• **Action item**: Each line of the listing where the string "width" appears is to be identified and copied.

• **Information provided**:
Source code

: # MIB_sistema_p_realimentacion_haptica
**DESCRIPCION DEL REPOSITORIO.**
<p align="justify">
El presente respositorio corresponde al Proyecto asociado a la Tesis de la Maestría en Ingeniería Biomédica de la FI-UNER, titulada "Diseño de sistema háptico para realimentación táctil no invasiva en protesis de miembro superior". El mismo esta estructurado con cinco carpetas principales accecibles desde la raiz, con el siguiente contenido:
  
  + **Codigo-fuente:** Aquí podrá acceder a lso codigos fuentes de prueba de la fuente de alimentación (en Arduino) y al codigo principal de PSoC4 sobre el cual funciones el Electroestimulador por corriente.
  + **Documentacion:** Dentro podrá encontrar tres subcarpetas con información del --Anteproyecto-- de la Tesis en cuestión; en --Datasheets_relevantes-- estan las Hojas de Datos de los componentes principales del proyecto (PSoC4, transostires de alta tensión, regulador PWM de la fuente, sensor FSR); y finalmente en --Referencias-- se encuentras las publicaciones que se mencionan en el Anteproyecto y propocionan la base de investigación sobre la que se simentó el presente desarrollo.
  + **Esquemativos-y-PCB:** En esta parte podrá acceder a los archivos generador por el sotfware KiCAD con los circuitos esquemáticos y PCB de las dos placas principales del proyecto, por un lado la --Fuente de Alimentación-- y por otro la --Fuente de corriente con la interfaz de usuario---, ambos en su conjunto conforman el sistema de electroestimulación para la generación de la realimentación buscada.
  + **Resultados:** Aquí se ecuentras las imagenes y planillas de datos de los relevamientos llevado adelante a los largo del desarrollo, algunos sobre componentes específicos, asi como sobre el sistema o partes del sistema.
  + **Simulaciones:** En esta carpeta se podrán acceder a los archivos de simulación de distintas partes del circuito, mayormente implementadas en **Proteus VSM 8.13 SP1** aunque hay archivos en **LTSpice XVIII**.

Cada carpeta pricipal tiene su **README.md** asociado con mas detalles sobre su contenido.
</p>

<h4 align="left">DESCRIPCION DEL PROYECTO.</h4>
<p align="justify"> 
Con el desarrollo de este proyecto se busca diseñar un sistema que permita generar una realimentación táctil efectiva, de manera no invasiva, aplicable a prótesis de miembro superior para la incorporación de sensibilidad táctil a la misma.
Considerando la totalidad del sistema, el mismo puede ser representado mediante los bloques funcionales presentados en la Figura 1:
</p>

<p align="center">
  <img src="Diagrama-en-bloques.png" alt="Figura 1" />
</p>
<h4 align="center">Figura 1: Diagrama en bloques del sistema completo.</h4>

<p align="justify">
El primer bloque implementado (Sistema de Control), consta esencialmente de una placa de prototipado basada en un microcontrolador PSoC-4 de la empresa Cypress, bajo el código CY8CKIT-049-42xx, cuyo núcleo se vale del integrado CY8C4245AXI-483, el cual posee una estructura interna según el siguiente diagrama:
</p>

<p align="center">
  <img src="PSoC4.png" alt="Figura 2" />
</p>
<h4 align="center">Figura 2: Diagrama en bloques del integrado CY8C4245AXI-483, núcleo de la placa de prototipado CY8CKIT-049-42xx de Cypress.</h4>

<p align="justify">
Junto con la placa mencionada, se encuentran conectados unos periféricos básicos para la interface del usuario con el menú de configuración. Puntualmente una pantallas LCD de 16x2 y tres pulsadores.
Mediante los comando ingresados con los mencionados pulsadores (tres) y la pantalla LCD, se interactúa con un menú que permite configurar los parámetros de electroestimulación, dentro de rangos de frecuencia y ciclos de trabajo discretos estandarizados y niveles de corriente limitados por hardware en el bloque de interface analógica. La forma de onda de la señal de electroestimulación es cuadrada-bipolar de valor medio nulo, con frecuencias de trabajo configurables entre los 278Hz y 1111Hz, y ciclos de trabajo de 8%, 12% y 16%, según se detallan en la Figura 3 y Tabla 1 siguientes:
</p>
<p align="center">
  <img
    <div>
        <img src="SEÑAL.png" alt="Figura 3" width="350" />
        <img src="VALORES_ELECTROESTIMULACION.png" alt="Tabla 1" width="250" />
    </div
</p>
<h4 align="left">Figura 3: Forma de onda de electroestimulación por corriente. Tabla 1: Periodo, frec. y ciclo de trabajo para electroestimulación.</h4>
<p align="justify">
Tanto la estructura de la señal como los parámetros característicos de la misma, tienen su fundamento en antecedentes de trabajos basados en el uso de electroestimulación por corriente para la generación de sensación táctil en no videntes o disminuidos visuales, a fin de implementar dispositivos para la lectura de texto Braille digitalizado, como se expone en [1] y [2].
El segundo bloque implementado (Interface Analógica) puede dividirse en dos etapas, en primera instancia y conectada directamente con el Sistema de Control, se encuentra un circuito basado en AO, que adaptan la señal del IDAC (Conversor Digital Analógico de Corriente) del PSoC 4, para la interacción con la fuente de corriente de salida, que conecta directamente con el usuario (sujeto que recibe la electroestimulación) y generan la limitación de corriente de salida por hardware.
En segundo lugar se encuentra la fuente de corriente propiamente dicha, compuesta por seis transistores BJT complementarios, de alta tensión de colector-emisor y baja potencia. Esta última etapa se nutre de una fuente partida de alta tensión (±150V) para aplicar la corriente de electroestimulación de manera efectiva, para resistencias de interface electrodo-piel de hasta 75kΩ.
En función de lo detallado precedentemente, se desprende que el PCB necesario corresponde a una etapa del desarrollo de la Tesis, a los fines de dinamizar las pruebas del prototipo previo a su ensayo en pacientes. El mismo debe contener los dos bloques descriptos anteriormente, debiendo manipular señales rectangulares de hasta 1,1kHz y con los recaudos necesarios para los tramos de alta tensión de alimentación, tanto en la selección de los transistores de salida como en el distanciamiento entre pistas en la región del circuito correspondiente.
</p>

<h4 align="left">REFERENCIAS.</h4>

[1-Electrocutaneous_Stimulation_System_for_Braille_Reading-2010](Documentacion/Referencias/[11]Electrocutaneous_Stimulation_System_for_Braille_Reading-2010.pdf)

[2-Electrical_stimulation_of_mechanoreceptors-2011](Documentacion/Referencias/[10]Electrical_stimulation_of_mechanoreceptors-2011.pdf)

• **Written response**:
        <img src="SEÑAL.png" alt="Figura 3" width="350" />
        <img src="VALORES_ELECTROESTIMULACION.png" alt="Tabla 1" width="250" />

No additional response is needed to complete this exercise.